My boyfriend brought me home coffee from Seattle. Colombia El Jordan from Stumptown Coffee. A little brown bag with a tongue card you can pull in and out of its skin. You  have to drink the WHOLE cup he said to me. You have to. This little bag of coffee cost $13.75 and I tend to only drink half, let it sit and get cold. The flavor – the little card says: warm aromatics of nutmeg and cinnamon (that) segue into mouth-watering flavors of satsuma orange and ripe blackberry which finish with notes of honey and brown sugar.

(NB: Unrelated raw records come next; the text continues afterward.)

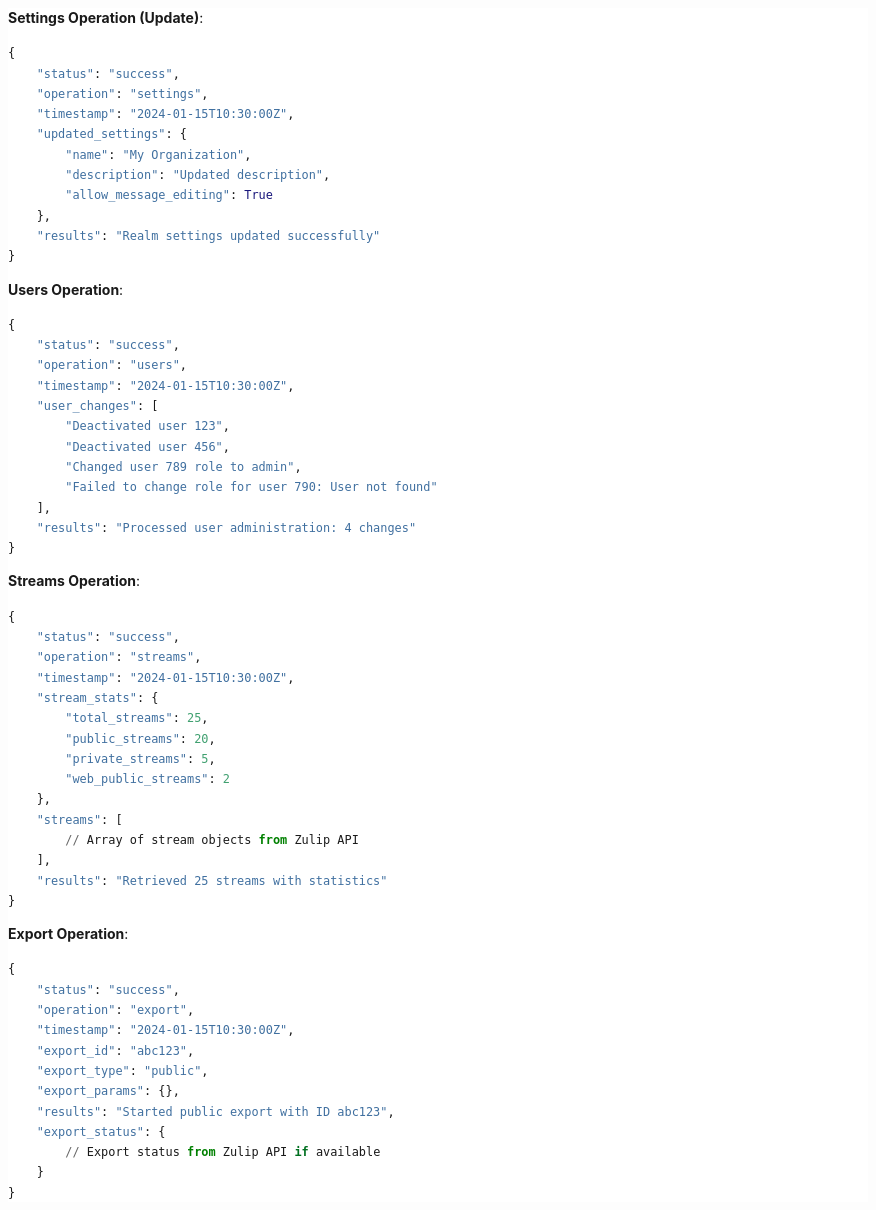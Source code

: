**Settings Operation (Update)**:
```python
{
    "status": "success",
    "operation": "settings",
    "timestamp": "2024-01-15T10:30:00Z",
    "updated_settings": {
        "name": "My Organization",
        "description": "Updated description",
        "allow_message_editing": True
    },
    "results": "Realm settings updated successfully"
}
```

**Users Operation**:
```python
{
    "status": "success",
    "operation": "users",
    "timestamp": "2024-01-15T10:30:00Z",
    "user_changes": [
        "Deactivated user 123",
        "Deactivated user 456",
        "Changed user 789 role to admin",
        "Failed to change role for user 790: User not found"
    ],
    "results": "Processed user administration: 4 changes"
}
```

**Streams Operation**:
```python
{
    "status": "success",
    "operation": "streams",
    "timestamp": "2024-01-15T10:30:00Z",
    "stream_stats": {
        "total_streams": 25,
        "public_streams": 20,
        "private_streams": 5,
        "web_public_streams": 2
    },
    "streams": [
        // Array of stream objects from Zulip API
    ],
    "results": "Retrieved 25 streams with statistics"
}
```

**Export Operation**:
```python
{
    "status": "success",
    "operation": "export",
    "timestamp": "2024-01-15T10:30:00Z",
    "export_id": "abc123",
    "export_type": "public",
    "export_params": {},
    "results": "Started public export with ID abc123",
    "export_status": {
        // Export status from Zulip API if available
    }
}
```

Sounds a lot like wine. How much can be packed into such a little bean? But I will drink carefully, with  my whole tongue. He’s right – it’s time I finish the things I make.

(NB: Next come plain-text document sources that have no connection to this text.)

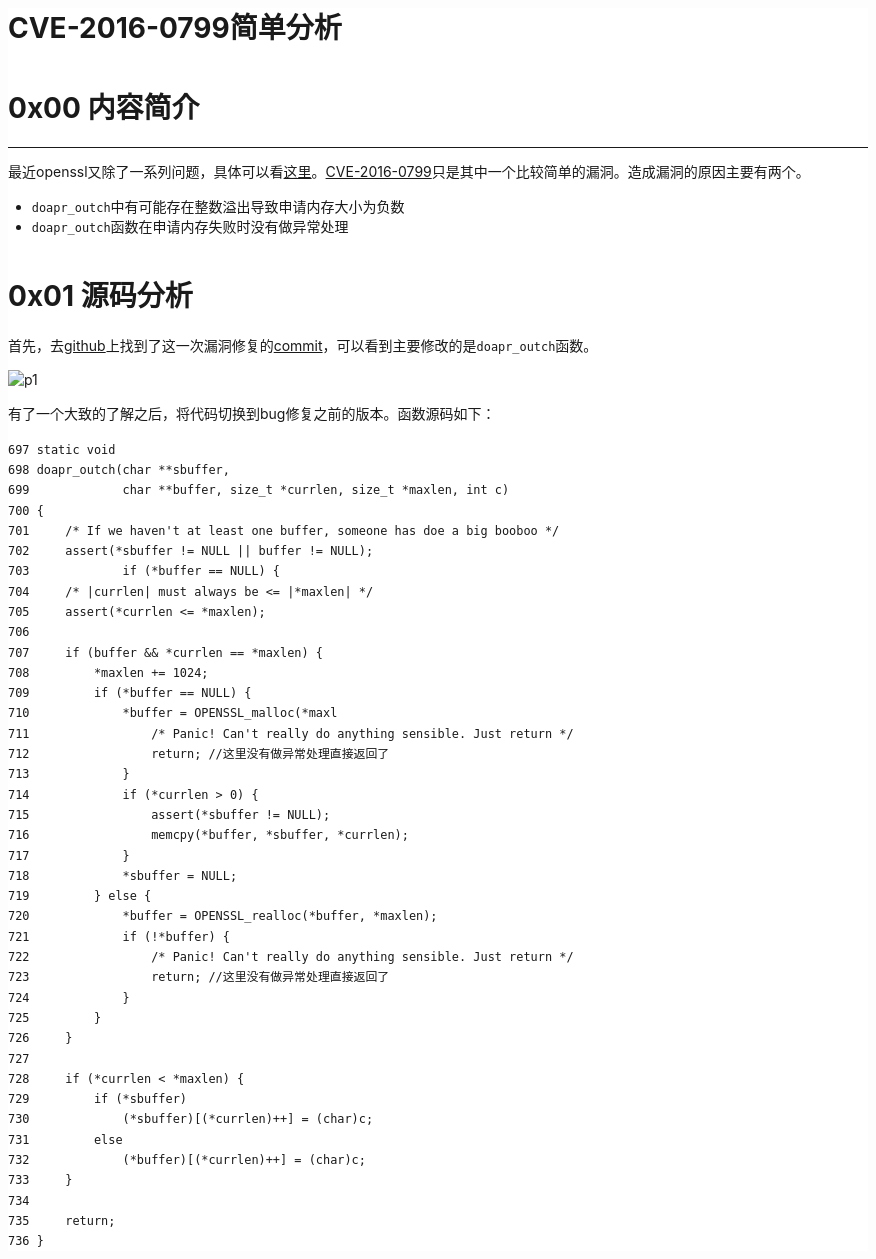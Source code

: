 # CVE-2016-0799简单分析

0x00 内容简介
=========

* * *

最近openssl又除了一系列问题，具体可以看[这里](https://drownattack.com/#faq-practical)。[CVE-2016-0799](https://cve.mitre.org/cgi-bin/cvename.cgi?name=CVE-2016-0799)只是其中一个比较简单的漏洞。造成漏洞的原因主要有两个。

*   `doapr_outch`中有可能存在整数溢出导致申请内存大小为负数
*   `doapr_outch`函数在申请内存失败时没有做异常处理

0x01 源码分析
=========

首先，去[github](http://drops.com:8000/githun.com)上找到了这一次漏洞修复的[commit](https://github.com/openssl/openssl/commit/9cb177301fdab492e4cfef376b28339afe3ef663)，可以看到主要修改的是`doapr_outch`函数。

![p1](http://drops.javaweb.org/uploads/images/1f7d7a4925b1436d7c9433d36d9980b6b01bd0d1.jpg)

有了一个大致的了解之后，将代码切换到bug修复之前的版本。函数源码如下：

```
697 static void                                                     
698 doapr_outch(char **sbuffer,
699             char **buffer, size_t *currlen, size_t *maxlen, int c)
700 {
701     /* If we haven't at least one buffer, someone has doe a big booboo */
702     assert(*sbuffer != NULL || buffer != NULL);
703             if (*buffer == NULL) {
704     /* |currlen| must always be <= |*maxlen| */
705     assert(*currlen <= *maxlen);
706 
707     if (buffer && *currlen == *maxlen) {
708         *maxlen += 1024;
709         if (*buffer == NULL) {   
710             *buffer = OPENSSL_malloc(*maxl
711                 /* Panic! Can't really do anything sensible. Just return */
712                 return; //这里没有做异常处理直接返回了
713             }           
714             if (*currlen > 0) {
715                 assert(*sbuffer != NULL);
716                 memcpy(*buffer, *sbuffer, *currlen);
717             }           
718             *sbuffer = NULL;
719         } else {        
720             *buffer = OPENSSL_realloc(*buffer, *maxlen);
721             if (!*buffer) {
722                 /* Panic! Can't really do anything sensible. Just return */
723                 return; //这里没有做异常处理直接返回了
724             }           
725         }               
726     }                   
727 
728     if (*currlen < *maxlen) {
729         if (*sbuffer)   
730             (*sbuffer)[(*currlen)++] = (char)c;
731         else            
732             (*buffer)[(*currlen)++] = (char)c;
733     }                   
734 
735     return;             
736 }

```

I dreamt of an old woman poet. She knew my name, but not my face. When I introduced myself to her she lit up, took my hand, hers was warm. She said she loved my poems, she saw great things in them, but that I wasn’t being open enough.

I wasn’t sure what she meant. Not open enough? c’mon lady! Perhaps not honest enough? I don’t know. I wasn’t sure how I could get underneath the next layer and of course she didn’t explain.

I’ve had dreams of old women before – prophets in a way. They seem to guide me to and through. They give me questions and no answers, they force me to find them myself, which of course is the only way.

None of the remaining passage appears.